═══ PROVIDED DATA
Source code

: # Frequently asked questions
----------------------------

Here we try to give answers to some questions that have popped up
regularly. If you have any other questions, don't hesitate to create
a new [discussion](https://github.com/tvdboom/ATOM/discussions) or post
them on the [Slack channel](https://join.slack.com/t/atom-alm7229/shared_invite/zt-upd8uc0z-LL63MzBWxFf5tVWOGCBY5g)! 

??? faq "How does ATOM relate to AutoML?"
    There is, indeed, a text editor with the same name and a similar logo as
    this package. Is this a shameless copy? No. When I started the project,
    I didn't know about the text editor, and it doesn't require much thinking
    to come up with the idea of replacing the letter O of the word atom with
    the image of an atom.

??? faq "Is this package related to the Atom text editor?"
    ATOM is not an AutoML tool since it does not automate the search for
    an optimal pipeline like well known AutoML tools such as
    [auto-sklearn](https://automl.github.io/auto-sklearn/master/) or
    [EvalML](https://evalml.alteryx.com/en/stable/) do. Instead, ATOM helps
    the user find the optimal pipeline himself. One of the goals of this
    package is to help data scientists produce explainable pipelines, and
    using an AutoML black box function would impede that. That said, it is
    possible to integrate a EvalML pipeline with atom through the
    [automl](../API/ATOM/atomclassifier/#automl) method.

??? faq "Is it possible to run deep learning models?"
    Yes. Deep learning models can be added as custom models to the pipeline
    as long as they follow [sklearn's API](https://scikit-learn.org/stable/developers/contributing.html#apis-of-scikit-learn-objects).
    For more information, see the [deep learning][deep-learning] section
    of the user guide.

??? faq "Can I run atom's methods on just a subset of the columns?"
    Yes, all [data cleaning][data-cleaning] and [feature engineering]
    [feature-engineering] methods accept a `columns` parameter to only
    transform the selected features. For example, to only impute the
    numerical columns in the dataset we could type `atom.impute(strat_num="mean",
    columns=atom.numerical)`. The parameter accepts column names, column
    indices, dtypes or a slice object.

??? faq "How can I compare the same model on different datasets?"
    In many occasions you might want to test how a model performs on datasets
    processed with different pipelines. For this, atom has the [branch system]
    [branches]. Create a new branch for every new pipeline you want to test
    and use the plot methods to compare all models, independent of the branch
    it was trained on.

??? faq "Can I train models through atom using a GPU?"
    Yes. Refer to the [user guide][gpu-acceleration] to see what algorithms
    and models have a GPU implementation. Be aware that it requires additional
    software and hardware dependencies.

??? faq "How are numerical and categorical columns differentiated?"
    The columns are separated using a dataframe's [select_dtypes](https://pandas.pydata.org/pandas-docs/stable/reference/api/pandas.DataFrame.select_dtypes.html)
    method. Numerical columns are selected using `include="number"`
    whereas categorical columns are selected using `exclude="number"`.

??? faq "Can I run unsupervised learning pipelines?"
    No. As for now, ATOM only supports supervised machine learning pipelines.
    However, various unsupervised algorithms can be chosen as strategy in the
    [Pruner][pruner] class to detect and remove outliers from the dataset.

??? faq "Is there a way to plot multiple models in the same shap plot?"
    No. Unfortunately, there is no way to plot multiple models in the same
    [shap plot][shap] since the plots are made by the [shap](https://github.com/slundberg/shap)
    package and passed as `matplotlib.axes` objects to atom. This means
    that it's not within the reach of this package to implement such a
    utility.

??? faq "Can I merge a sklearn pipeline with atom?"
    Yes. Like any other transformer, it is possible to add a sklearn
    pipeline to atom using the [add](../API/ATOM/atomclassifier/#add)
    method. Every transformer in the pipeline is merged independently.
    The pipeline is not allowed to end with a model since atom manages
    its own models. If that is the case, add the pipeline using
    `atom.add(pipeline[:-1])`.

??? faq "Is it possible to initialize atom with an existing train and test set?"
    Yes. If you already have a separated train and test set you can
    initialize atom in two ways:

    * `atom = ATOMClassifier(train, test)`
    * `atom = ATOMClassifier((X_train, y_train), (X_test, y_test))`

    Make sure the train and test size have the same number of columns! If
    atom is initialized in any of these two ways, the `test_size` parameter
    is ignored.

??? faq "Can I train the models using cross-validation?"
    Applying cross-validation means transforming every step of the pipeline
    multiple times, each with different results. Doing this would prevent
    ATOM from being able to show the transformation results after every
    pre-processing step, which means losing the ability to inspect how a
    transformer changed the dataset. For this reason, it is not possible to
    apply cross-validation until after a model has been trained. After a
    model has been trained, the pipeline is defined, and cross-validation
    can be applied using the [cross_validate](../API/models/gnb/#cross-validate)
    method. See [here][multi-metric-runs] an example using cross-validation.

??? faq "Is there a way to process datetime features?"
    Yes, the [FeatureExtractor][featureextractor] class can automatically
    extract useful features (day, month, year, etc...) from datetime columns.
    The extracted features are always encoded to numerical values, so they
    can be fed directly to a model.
══════
→ **GOAL OF THE EXERCISE**: Which lines above run from the one containing "an optimal pipeline" down to the one containing "Yes. Deep learning"? Repeat exactly those, both ends included, and nothing else.

→ **RESULT FOR THIS EXERCISE**:
    an optimal pipeline like well known AutoML tools such as
    [auto-sklearn](https://automl.github.io/auto-sklearn/master/) or
    [EvalML](https://evalml.alteryx.com/en/stable/) do. Instead, ATOM helps
    the user find the optimal pipeline himself. One of the goals of this
    package is to help data scientists produce explainable pipelines, and
    using an AutoML black box function would impede that. That said, it is
    possible to integrate a EvalML pipeline with atom through the
    [automl](../API/ATOM/atomclassifier/#automl) method.

??? faq "Is it possible to run deep learning models?"
    Yes. Deep learning models can be added as custom models to the pipeline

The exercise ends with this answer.